If you have been trained in UML, then that is what you want to use to model (everything must fit into that UML metamodel); if you grew up with IDEF, then all models appear as though they should be constructed around Inputs, Outputs, Controls and Mechanisms (or some other similar flavor). If Rummler Brache was your thang, then you favor the deployment flowcharts and swimlanes associated with the technique. Whether you have been brought up on LOVEM, BPMN or simple Fortran flowcharts, then the world is often colored by your original christening. It is only when you have been around for a while that you can see the benefits of the different approaches.
Putting all of that slightly different way, and maybe I am stating the obvious – a little knowledge can be dangerous. And in the world of business process, that is certainly the case.
As people search around for the meaning of life (or process) they discover different disciplines (new techniques and approaches). Sometimes, they become converted to a new religeon (say Pi Calculus, or conversational interaction loops of ActionWorflow) and feel it incumbent on themselves to act as missionaries, recruiting new sheep to the fold. Those that dont agree with them are clearly wrong, or misguided, or even worse, seditious. I suppose the point I am making is that while every branch of religion needs its evangelists, fundamentalism tends to alienate potential parishioners. And the problem with religion is that, for most people, once they have got some of it, they tend to shun all other approaches.
So by now, I hope you understand that I see the world of business processes as a pretty broad church. Personally, I am keenly interested in all process related innovation. But I don’t see that as a restrictive covenant that stops me from looking at, or even trying to explain, approaches that do not conform to some purists definition.

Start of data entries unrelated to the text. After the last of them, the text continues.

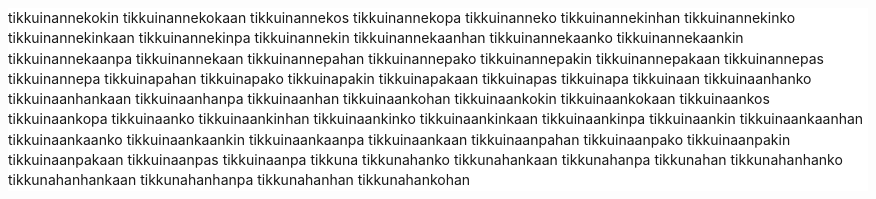 tikkuinannekokin
tikkuinannekokaan
tikkuinannekos
tikkuinannekopa
tikkuinanneko
tikkuinannekinhan
tikkuinannekinko
tikkuinannekinkaan
tikkuinannekinpa
tikkuinannekin
tikkuinannekaanhan
tikkuinannekaanko
tikkuinannekaankin
tikkuinannekaanpa
tikkuinannekaan
tikkuinannepahan
tikkuinannepako
tikkuinannepakin
tikkuinannepakaan
tikkuinannepas
tikkuinannepa
tikkuinapahan
tikkuinapako
tikkuinapakin
tikkuinapakaan
tikkuinapas
tikkuinapa
tikkuinaan
tikkuinaanhanko
tikkuinaanhankaan
tikkuinaanhanpa
tikkuinaanhan
tikkuinaankohan
tikkuinaankokin
tikkuinaankokaan
tikkuinaankos
tikkuinaankopa
tikkuinaanko
tikkuinaankinhan
tikkuinaankinko
tikkuinaankinkaan
tikkuinaankinpa
tikkuinaankin
tikkuinaankaanhan
tikkuinaankaanko
tikkuinaankaankin
tikkuinaankaanpa
tikkuinaankaan
tikkuinaanpahan
tikkuinaanpako
tikkuinaanpakin
tikkuinaanpakaan
tikkuinaanpas
tikkuinaanpa
tikkuna
tikkunahanko
tikkunahankaan
tikkunahanpa
tikkunahan
tikkunahanhanko
tikkunahanhankaan
tikkunahanhanpa
tikkunahanhan
tikkunahankohan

Indeed, I believe that it is only when you contrast different perspectives on a business process that you really understand it. You need to be able to step outside the box and see it for what it is. You need to be able to examine the interactions on one hand, and then flip it all around to look at the sequence flows; to look at what is required of the process and separate that from how it is achieved. With luck, the new BPDM metamodel from the OMG will enable the analyst to step around these different perspectives, sharing information between different modeling tools and techniques, without loosing the fidelity of the information.